It wasn’t only that I didn’t possess the stomach necessary for this line of work, but I also felt glaringly out of place. I am not Jewish, I have no direct connection to this history; I was an interloper. I dug into survivors’ painful histories, asking them to relive nightmarish years, and it felt obvious that I had no right to be there.

In April of this year, I joined a group of military veterans and spouses on a tour of the National September 11 Memorial and Museum. The museum’s interior is a sharp contrast to the streets that surround Ground Zero. Approximately 70 feet overhead, chaotic Manhattan kept moving, but the Museum was quiet and calm during our tour.

We circled the Memorial Exhibition together, gazing at photographs of the 2,983 victims. At the center of an exhibit in a dark chamber, the names of victims were projected on the wall. Some names were accompanied by recorded stories about the person’s personality: their thirst for knowledge, famously bright smile, unwavering kindness.
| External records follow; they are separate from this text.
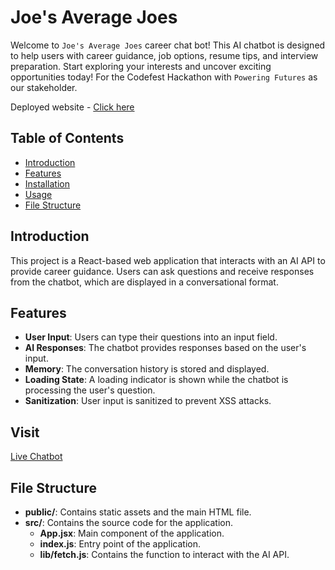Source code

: # Joe's Average Joes

Welcome to `Joe's Average Joes` career chat bot! This AI chatbot is designed to help users with career guidance, job options, resume tips, and interview preparation. Start exploring your interests and uncover exciting opportunities today! For the Codefest Hackathon with `Powering Futures` as our stakeholder.

Deployed website - [Click here](https://averagejoe.vercel.app/)

## Table of Contents

- [Introduction](#introduction)
- [Features](#features)
- [Installation](#installation)
- [Usage](#usage)
- [File Structure](#file-structure)

## Introduction

This project is a React-based web application that interacts with an AI API to provide career guidance. Users can ask questions and receive responses from the chatbot, which are displayed in a conversational format.

## Features

- **User Input**: Users can type their questions into an input field.
- **AI Responses**: The chatbot provides responses based on the user's input.
- **Memory**: The conversation history is stored and displayed.
- **Loading State**: A loading indicator is shown while the chatbot is processing the user's question.
- **Sanitization**: User input is sanitized to prevent XSS attacks.

## Visit

[Live Chatbot](https://codefest-hackathon.vercel.app/)

## File Structure

- **public/**: Contains static assets and the main HTML file.
- **src/**: Contains the source code for the application.
  - **App.jsx**: Main component of the application.
  - **index.js**: Entry point of the application.
  - **lib/fetch.js**: Contains the function to interact with the AI API.
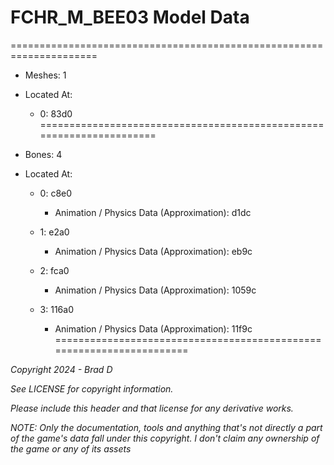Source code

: # FCHR_M_BEE03 Model Data
=====================================================================

* Meshes: 1

* Located At:

  * 0: 83d0
=====================================================================

* Bones: 4

* Located At:

  * 0: c8e0

    * Animation / Physics Data (Approximation): d1dc

  * 1: e2a0

    * Animation / Physics Data (Approximation): eb9c

  * 2: fca0

    * Animation / Physics Data (Approximation): 1059c

  * 3: 116a0

    * Animation / Physics Data (Approximation): 11f9c
=====================================================================

*Copyright 2024 - Brad D*

*See LICENSE for copyright information.*

*Please include this header and that license for any derivative works.*

*NOTE: Only the documentation, tools and anything that's not directly a part of the game's data fall under this copyright. I don't claim any ownership of the game or any of its assets*
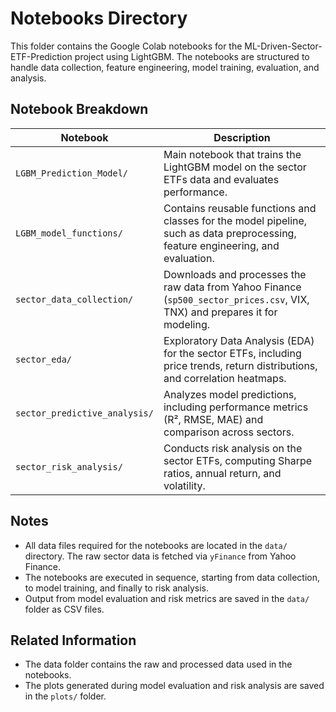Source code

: # Notebooks Directory

This folder contains the Google Colab notebooks for the ML-Driven-Sector-ETF-Prediction project using LightGBM.
The notebooks are structured to handle data collection, feature engineering, model training, evaluation, and analysis.

## Notebook Breakdown

| Notebook | Description |
| -------- | ----------- | 
| `LGBM_Prediction_Model/` | Main notebook that trains the LightGBM model on the sector ETFs data and evaluates performance. |
| `LGBM_model_functions/` | Contains reusable functions and classes for the model pipeline, such as data preprocessing, feature engineering, and evaluation. |
| `sector_data_collection/` | Downloads and processes the raw data from Yahoo Finance (`sp500_sector_prices.csv`, VIX, TNX) and prepares it for modeling. |
| `sector_eda/` | Exploratory Data Analysis (EDA) for the sector ETFs, including price trends, return distributions, and correlation heatmaps. |
| `sector_predictive_analysis/` | Analyzes model predictions, including performance metrics (R², RMSE, MAE) and comparison across sectors. |
| `sector_risk_analysis/` | Conducts risk analysis on the sector ETFs, computing Sharpe ratios, annual return, and volatility. |

## Notes 

- All data files required for the notebooks are located in the `data/` directory. The raw sector data is fetched via `yFinance` from Yahoo Finance.
- The notebooks are executed in sequence, starting from data collection, to model training, and finally to risk analysis.
- Output from model evaluation and risk metrics are saved in the `data/` folder as CSV files.

## Related Information

- The data folder contains the raw and processed data used in the notebooks.
- The plots generated during model evaluation and risk analysis are saved in the `plots/` folder.
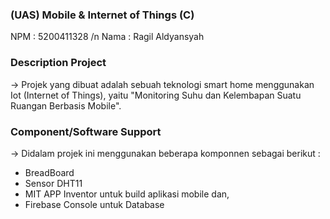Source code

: ### (UAS) Mobile & Internet of Things (C)

NPM : 5200411328 /n
Nama : Ragil Aldyansyah


### Description Project
-> Projek yang dibuat adalah sebuah teknologi smart home menggunakan Iot (Internet of Things), 
yaitu "Monitoring Suhu dan Kelembapan Suatu Ruangan Berbasis Mobile".

### Component/Software Support
-> Didalam projek ini menggunakan beberapa komponnen sebagai berikut :
- BreadBoard
- Sensor DHT11
- MIT APP Inventor untuk build aplikasi mobile dan,
- Firebase Console untuk Database


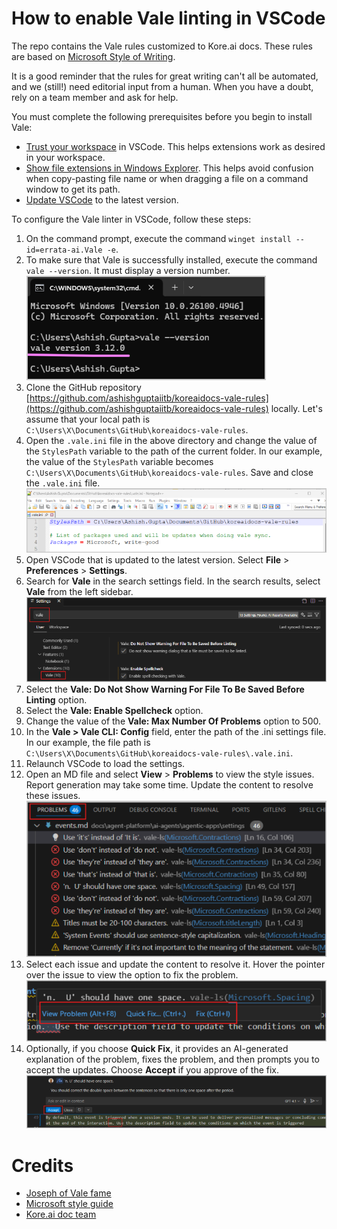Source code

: # How to enable Vale linting in VSCode

The repo contains the Vale rules customized to Kore.ai docs. These rules are based on [Microsoft Style of Writing](https://learn.microsoft.com/en-us/style-guide/welcome/).

It is a good reminder that the rules for great writing can't all be automated, and we (still!) need editorial input from a human. When you have a doubt, rely on a team member and ask for help.

You must complete the following prerequisites before you begin to install Vale:

* [Trust your workspace](https://code.visualstudio.com/docs/editing/workspaces/workspace-trust#_trusting-a-workspace) in VSCode. This helps extensions work as desired in your workspace.  
* [Show file extensions in Windows Explorer](https://support.microsoft.com/en-us/windows/common-file-name-extensions-in-windows-da4a4430-8e76-89c5-59f7-1cdbbc75cb01). This helps avoid confusion when copy-pasting file name or when dragging a file on a command window to get its path.  
* [Update VSCode](https://code.visualstudio.com/docs/supporting/FAQ#_vs-code-versions) to the latest version.

To configure the Vale linter in VSCode, follow these steps:

1. On the command prompt, execute the command `winget install --id=errata-ai.Vale -e`.
1. To make sure that Vale is successfully installed, execute the command `vale --version`. It must display a version number.  
   ![Vale version](images/vale-version.png)
1. Clone the GitHub repository [https://github.com/ashishguptaiitb/koreaidocs-vale-rules](https://github.com/ashishguptaiitb/koreaidocs-vale-rules) locally. Let's assume that your local path is `C:\Users\X\Documents\GitHub\koreaidocs-vale-rules`.
1. Open the `.vale.ini` file in the above directory and change the value of the `StylesPath` variable to the path of the current folder. In our example, the value of the `StylesPath` variable becomes `C:\Users\X\Documents\GitHub\koreaidocs-vale-rules`. Save and close the `.vale.ini` file.
   ![Style path variable value in the Vale INI file.](images/vale-ini-stylepath.png)
1. Open VSCode that is updated to the latest version. Select **File** > **Preferences** > **Settings**.
1. Search for **Vale** in the search settings field. In the search results, select **Vale** from the left sidebar.
   ![Search vale in the VSCode settings.](images/vscode-vale-settings.png)
1. Select the **Vale: Do Not Show Warning For File To Be Saved Before Linting** option.
1. Select the **Vale: Enable Spellcheck** option.
1. Change the value of the **Vale: Max Number Of Problems** option to 500.
1. In the **Vale > Vale CLI: Config** field, enter the path of the .ini settings file. In our example, the file path is `C:\Users\X\Documents\GitHub\koreaidocs-vale-rules\.vale.ini`.
1. Relaunch VSCode to load the settings.
1. Open an MD file and select **View** > **Problems** to view the style issues. Report generation may take some time. Update the content to resolve these issues.  
    ![Same problems report](images/sample-problems.png)  
1. Select each issue and update the content to resolve it. Hover the pointer over the issue to view the option to fix the problem.     ![Various options to resolve the issue.](images/options-to-resolve.png)
1. Optionally, if you choose **Quick Fix**, it provides an AI-generated explanation of the problem, fixes the problem, and then prompts you to accept the updates. Choose **Accept** if you approve of the fix.  
    ![Option to accept the automatic fix.](images/accept-fix.png)

# Credits

* [Joseph of Vale fame](https://github.com/jdkato)
* [Microsoft style guide](https://learn.microsoft.com/en-us/style-guide/welcome/)
* [Kore.ai doc team](https://docs.kore.ai/)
Walking through the Museum with veterans—and one who had lost family on Sept. 11—reminded me of each time I had sat down on a survivor’s couch immediately before I asked, “Full name and date and place of birth.” I felt dread and shame; I didn’t belong there. Yes, I am an Army wife, but my short—and undeniably sweet—time as a military spouse is easily dwarfed by the experience and sacrifice of those in my tour group that day. Growing up in North Dakota, my life was decades removed from the Holocaust and thousands of miles from the ongoing Post-9/11 conflicts. I ended our museum tour in tears—overwhelmed by the devastation of Sept. 11 and embarrassed that I had somehow found myself an interloper, again.

What I didn’t fully understand at either the Holocaust Museum or at the end of my 9/11 Museum tour was that being an outsider never excluded me from the story. Despite the fact that I have no direct connection to either, the Holocaust or Sept. 11, I can still be an empathetic learner, an ally, and a teacher.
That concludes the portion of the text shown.